Task details —
Return the records exactly as they appear below, omitting the pictures.

═══ Materials provided

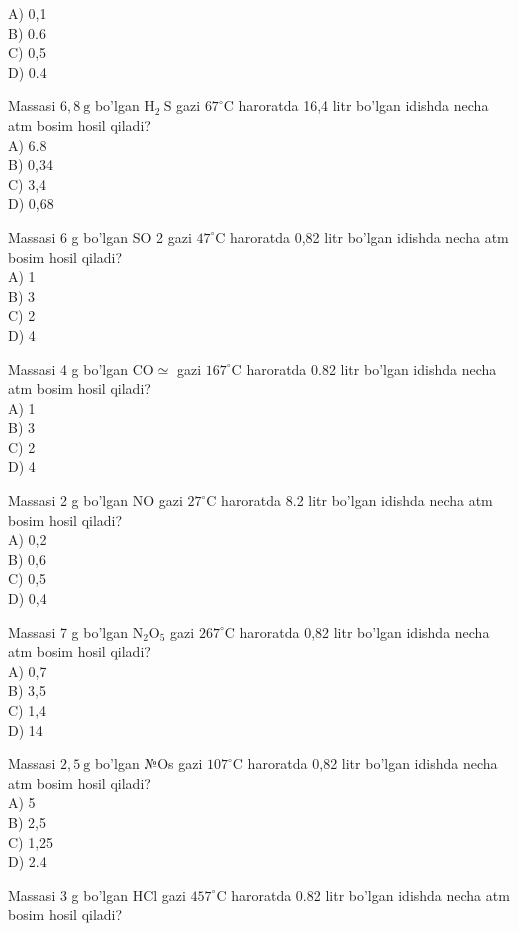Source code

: A) 0,1\\
B) 0.6\\
C) 0,5\\
D) 0.4
  \item Massasi $6,8 \mathrm{~g}$ bo'lgan $\mathrm{H}_{2} \mathrm{~S}$ gazi $67^{\circ} \mathrm{C}$ haroratda 16,4 litr bo'lgan idishda necha atm bosim hosil qiladi?\\
A) 6.8\\
B) 0,34\\
C) 3,4\\
D) 0,68
  \item Massasi 6 g bo'lgan SO 2 gazi $47^{\circ} \mathrm{C}$ haroratda 0,82 litr bo'lgan idishda necha atm bosim hosil qiladi?\\
A) 1\\
B) 3\\
C) 2\\
D) 4
  \item Massasi 4 g bo'lgan $\mathrm{CO} \simeq$ gazi $167^{\circ} \mathrm{C}$ haroratda 0.82 litr bo'lgan idishda necha atm bosim hosil qiladi?\\
A) 1\\
B) 3\\
C) 2\\
D) 4
  \item Massasi 2 g bo'lgan NO gazi $27^{\circ} \mathrm{C}$ haroratda 8.2 litr bo'lgan idishda necha atm bosim hosil qiladi?\\
A) 0,2\\
B) 0,6\\
C) 0,5\\
D) 0,4
  \item Massasi 7 g bo'lgan $\mathrm{N}_{2} \mathrm{O}_{5}$ gazi $267^{\circ} \mathrm{C}$ haroratda 0,82 litr bo'lgan idishda necha atm bosim hosil qiladi?\\
A) 0,7\\
B) 3,5\\
C) 1,4\\
D) 14
  \item Massasi $2,5 \mathrm{~g}$ bo'lgan №Os gazi $107^{\circ} \mathrm{C}$ haroratda 0,82 litr bo'lgan idishda necha atm bosim hosil qiladi?\\
A) 5\\
B) 2,5\\
C) 1,25\\
D) 2.4
  \item Massasi 3 g bo'lgan HCl gazi $457^{\circ} \mathrm{C}$ haroratda 0.82 litr bo'lgan idishda necha atm bosim hosil qiladi?\\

══════

The answer —
Source code

: A) 0,1\\
B) 0.6\\
C) 0,5\\
D) 0.4
  \item Massasi $6,8 \mathrm{~g}$ bo'lgan $\mathrm{H}_{2} \mathrm{~S}$ gazi $67^{\circ} \mathrm{C}$ haroratda 16,4 litr bo'lgan idishda necha atm bosim hosil qiladi?\\
A) 6.8\\
B) 0,34\\
C) 3,4\\
D) 0,68
  \item Massasi 6 g bo'lgan SO 2 gazi $47^{\circ} \mathrm{C}$ haroratda 0,82 litr bo'lgan idishda necha atm bosim hosil qiladi?\\
A) 1\\
B) 3\\
C) 2\\
D) 4
  \item Massasi 4 g bo'lgan $\mathrm{CO} \simeq$ gazi $167^{\circ} \mathrm{C}$ haroratda 0.82 litr bo'lgan idishda necha atm bosim hosil qiladi?\\
A) 1\\
B) 3\\
C) 2\\
D) 4
  \item Massasi 2 g bo'lgan NO gazi $27^{\circ} \mathrm{C}$ haroratda 8.2 litr bo'lgan idishda necha atm bosim hosil qiladi?\\
A) 0,2\\
B) 0,6\\
C) 0,5\\
D) 0,4
  \item Massasi 7 g bo'lgan $\mathrm{N}_{2} \mathrm{O}_{5}$ gazi $267^{\circ} \mathrm{C}$ haroratda 0,82 litr bo'lgan idishda necha atm bosim hosil qiladi?\\
A) 0,7\\
B) 3,5\\
C) 1,4\\
D) 14
  \item Massasi $2,5 \mathrm{~g}$ bo'lgan №Os gazi $107^{\circ} \mathrm{C}$ haroratda 0,82 litr bo'lgan idishda necha atm bosim hosil qiladi?\\
A) 5\\
B) 2,5\\
C) 1,25\\
D) 2.4
  \item Massasi 3 g bo'lgan HCl gazi $457^{\circ} \mathrm{C}$ haroratda 0.82 litr bo'lgan idishda necha atm bosim hosil qiladi?\\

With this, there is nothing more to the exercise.